E’ un libro di carattere esclusivamente storico che parla della Repubblica Sociale Italiana, uno dei tanti al riguardo verrebbe spontaneo dire, ma con caratteristiche sue che lo impreziosiscono e ne danno una parvenza di attendibilità, sia nello svolgimento che nel giudizio conclusivo.

Certo è stato scritto da un’antifascista, per di più da uno di quelli che all’epoca combatté gli occupanti nazisti e i loro pseudo alleati dell’appena nata repubblica di Salò, ma ad essere onesti vi è da dire che Giorgio Bocca ha cercato in tutti i modi di essere imparziale e di dare più risalto alla storia costituita dai fatti che alle impressioni del tutto personali.

Questa impostazione, che privilegia gli accadimenti senza necessariamente esprimere un’opinione, è accompagnata da interessanti valutazioni su Mussolini in quanto uomo e non statista, con il risultato che attraverso questi giudizi si hanno anche delle plausibili risposte ai tanti perché.
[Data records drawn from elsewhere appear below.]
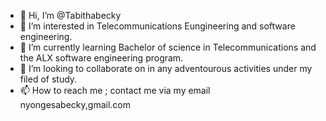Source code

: - 👋 Hi, I’m @Tabithabecky
- 👀 I’m interested in Telecommunications Eungineering and software engineering.
- 🌱 I’m currently learning Bachelor of science in Telecommunications and the ALX software engineering program.
- 💞️ I’m looking to collaborate on in any adventourous activities under my filed of study.
- 📫 How to reach me ; contact me via my email nyongesabecky,gmail.com

<!---
Tabithabecky/Tabithabecky is a ✨ special ✨ repository because its `README.md` (this file) appears on your GitHub profile.
You can click the Preview link to take a look at your changes.
--->
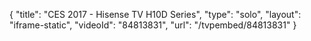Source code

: {
    "title": "CES 2017 - Hisense TV H10D Series",
    "type": "solo",
    "layout": "iframe-static",
    "videoId": "84813831",
    "url": "\/tvpembed\/84813831"
}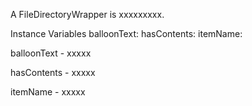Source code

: A FileDirectoryWrapper is xxxxxxxxx.Instance Variables	balloonText:		<Object>	hasContents:		<Object>	itemName:		<Object>balloonText	- xxxxxhasContents	- xxxxxitemName	- xxxxx
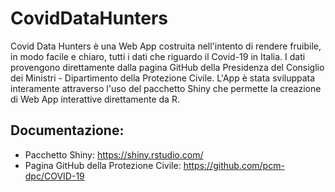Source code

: # CovidDataHunters
Covid Data Hunters è una Web App costruita nell'intento di rendere fruibile, in modo facile e chiaro, tutti i dati che riguardo il Covid-19 in Italia.
I dati provengono direttamente dalla pagina GitHub della Presidenza del Consiglio dei Ministri - Dipartimento della Protezione Civile. 
L'App è stata sviluppata interamente attraverso l'uso del pacchetto Shiny che permette la creazione di Web App interattive direttamente da R.

## Documentazione: 
* Pacchetto Shiny: https://shiny.rstudio.com/
* Pagina GitHub della Protezione Civile: https://github.com/pcm-dpc/COVID-19
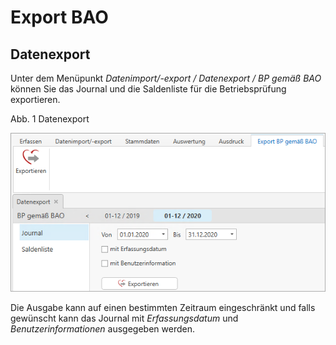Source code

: # Export BAO

## Datenexport


Unter dem Menüpunkt *Datenimport/-export / Datenexport / BP gemäß* *BAO* können Sie das Journal und die Saldenliste für die Betriebsprüfung exportieren.

Abb. 1 Datenexport

![Image](<img/NeuesElement178.png>)


Die Ausgabe kann auf einen bestimmten Zeitraum eingeschränkt und falls gewünscht kann das Journal mit *Erfassungsdatum* und *Benutzerinformationen* ausgegeben werden.

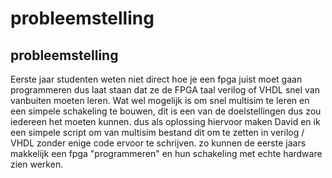 # **probleemstelling**



## probleemstelling

Eerste jaar studenten weten niet direct hoe je een fpga juist moet gaan programmeren dus laat staan dat ze de FPGA taal verilog of VHDL snel van vanbuiten moeten leren. Wat wel mogelijk is om snel multisim te leren en een simpele schakeling te bouwen, dit is een van de doelstellingen dus zou iedereen het moeten kunnen. dus als oplossing hiervoor maken David en ik een simpele script om van multisim bestand dit om te zetten in verilog / VHDL zonder enige code ervoor te schrijven. zo kunnen de eerste jaars makkelijk een fpga "programmeren" en hun schakeling met echte hardware zien werken.  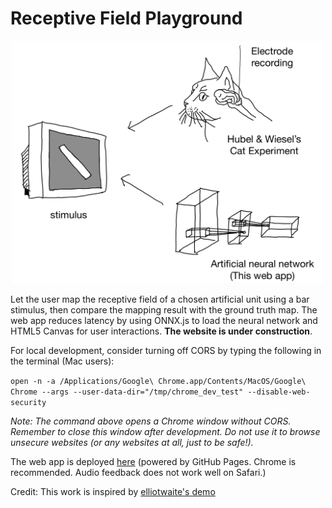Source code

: # Receptive Field Playground

<div align="center"><img src="docs/images/overview.jpg"  width="500"></div>

Let the user map the receptive field of a chosen artificial unit using a bar stimulus, then compare the mapping result with the ground truth map. The web app reduces latency by using ONNX.js to load the neural network and HTML5 Canvas for user interactions. **The website is under construction**.

For local development, consider turning off CORS by typing the following in the terminal (Mac users):

`open -n -a /Applications/Google\ Chrome.app/Contents/MacOS/Google\ Chrome --args --user-data-dir="/tmp/chrome_dev_test" --disable-web-security`

*Note: The command above opens a Chrome window without CORS. Remember to close this window after development. Do not use it to browse unsecure websites (or any websites at all, just to be safe!).*

The web app is deployed [here](https://tonyfu97.github.io/rf_playground/) (powered by GitHub Pages. Chrome is recommended. Audio feedback does not work well on Safari.)

Credit: This work is inspired by [elliotwaite's demo](https://github.com/elliotwaite/pytorch-to-javascript-with-onnx-js)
Tutto comincia, come noto, nel luglio del 1943, quando il 25, durante la seduta del Gran Consiglio del Fascismo, Mussolini viene deposto. Il duce, l’uomo roboante, onnipotente degli anni antecedenti la guerra, è ormai l’ombra di se stesso. I rovesci militari, la certezza che ormai tutto è perso si riflettono sull’uomo in un’abulia, una incapacità di prendere decisioni di importanza vitale che lo accompagnerà fino alla fine.

Nulla fa, quindi, per opporsi al disegno dei congiurati, anzi finisce per assecondarlo accettando quella riunione, pur sapendo quello che vi si deciderà.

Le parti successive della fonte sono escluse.